Enjoyable Javascript - jalan
http://dtsironis.net/posts/awesomejs/

======
actsasbuffoon
> X ? doSomething() : doSomethingElse()

That's called a ternary operator, and it exists in almost every language. It's
not a great example of the power of JS.

The things that tend to concern people most about JavaScript have little to do
with poor browser implementations, but are a result of JS being a really messy
language. Consider the following code:

    
    
      [] + 1;
      // => "1"
    

In any sane language this would result in an exception, not a string. And
using strict mode doesn't help:

    
    
      (function() {"use strict"; return [] + 1;})();
      // => "1"
    

There are other things that are even more concerning.

    
    
      {} + 1;
      // => 1
    
      ({} + 1);
      // => "[object Object]1"
    

This behavior makes no sense. Wrapping an expression in parens should _not_
modify the value of the expression, only its evaluation precedence. It gets
worse:

    
    
      {} + 1 === ({} + 1);
      // => false
    
      ({} + 1) === {} + 1;
      // => true
    

Note that I'm using threequals here, so JS shouldn't be doing any weird
automatic type coercions. This violates the basic laws of logic. If A is equal
to B, then B _must_ be equal to A.

JavaScript was built to be a forgiving language. One of its core principles is
that code shouldn't raise exceptions unless there's absolutely no way around
it. As a result it does terrifyingly weird things to avoid exceptions, such as
letting you subtract a number from an array.
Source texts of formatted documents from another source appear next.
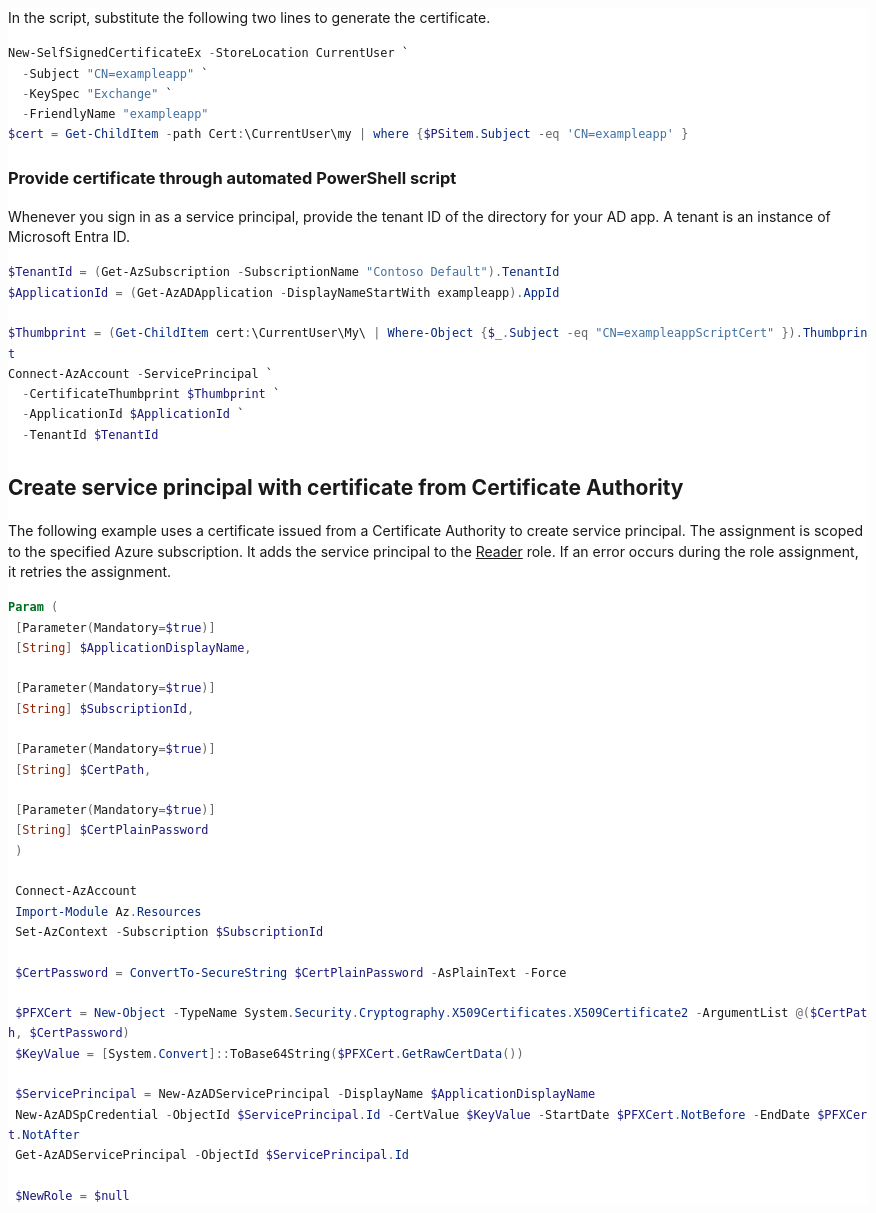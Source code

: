In the script, substitute the following two lines to generate the certificate.

```powershell
New-SelfSignedCertificateEx -StoreLocation CurrentUser `
  -Subject "CN=exampleapp" `
  -KeySpec "Exchange" `
  -FriendlyName "exampleapp"
$cert = Get-ChildItem -path Cert:\CurrentUser\my | where {$PSitem.Subject -eq 'CN=exampleapp' }
```

### Provide certificate through automated PowerShell script

Whenever you sign in as a service principal, provide the tenant ID of the directory for your AD app. A tenant is an instance of Microsoft Entra ID.

```powershell
$TenantId = (Get-AzSubscription -SubscriptionName "Contoso Default").TenantId
$ApplicationId = (Get-AzADApplication -DisplayNameStartWith exampleapp).AppId

$Thumbprint = (Get-ChildItem cert:\CurrentUser\My\ | Where-Object {$_.Subject -eq "CN=exampleappScriptCert" }).Thumbprint
Connect-AzAccount -ServicePrincipal `
  -CertificateThumbprint $Thumbprint `
  -ApplicationId $ApplicationId `
  -TenantId $TenantId
```

## Create service principal with certificate from Certificate Authority

The following example uses a certificate issued from a Certificate Authority to create service principal. The assignment is scoped to the specified Azure subscription. It adds the service principal to the [Reader](/azure/role-based-access-control/built-in-roles#reader) role. If an error occurs during the role assignment, it retries the assignment.

```powershell
Param (
 [Parameter(Mandatory=$true)]
 [String] $ApplicationDisplayName,

 [Parameter(Mandatory=$true)]
 [String] $SubscriptionId,

 [Parameter(Mandatory=$true)]
 [String] $CertPath,

 [Parameter(Mandatory=$true)]
 [String] $CertPlainPassword
 )

 Connect-AzAccount
 Import-Module Az.Resources
 Set-AzContext -Subscription $SubscriptionId

 $CertPassword = ConvertTo-SecureString $CertPlainPassword -AsPlainText -Force

 $PFXCert = New-Object -TypeName System.Security.Cryptography.X509Certificates.X509Certificate2 -ArgumentList @($CertPath, $CertPassword)
 $KeyValue = [System.Convert]::ToBase64String($PFXCert.GetRawCertData())

 $ServicePrincipal = New-AzADServicePrincipal -DisplayName $ApplicationDisplayName
 New-AzADSpCredential -ObjectId $ServicePrincipal.Id -CertValue $KeyValue -StartDate $PFXCert.NotBefore -EndDate $PFXCert.NotAfter
 Get-AzADServicePrincipal -ObjectId $ServicePrincipal.Id 

 $NewRole = $null
```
That may have seemed welcoming to non-developers 15 years ago, but we've got
millions of professional web developers these days who understand that raising
an exception is preferable to having your program do something unintended. I
think it's the mismatch of expectations that causes a lot of gnashing of teeth
about the state of JS.

The good news is that JavaScript has proven to be a suitable language
compilation target, so we've got things like GorillaScript that fix a lot of
these weird behaviors.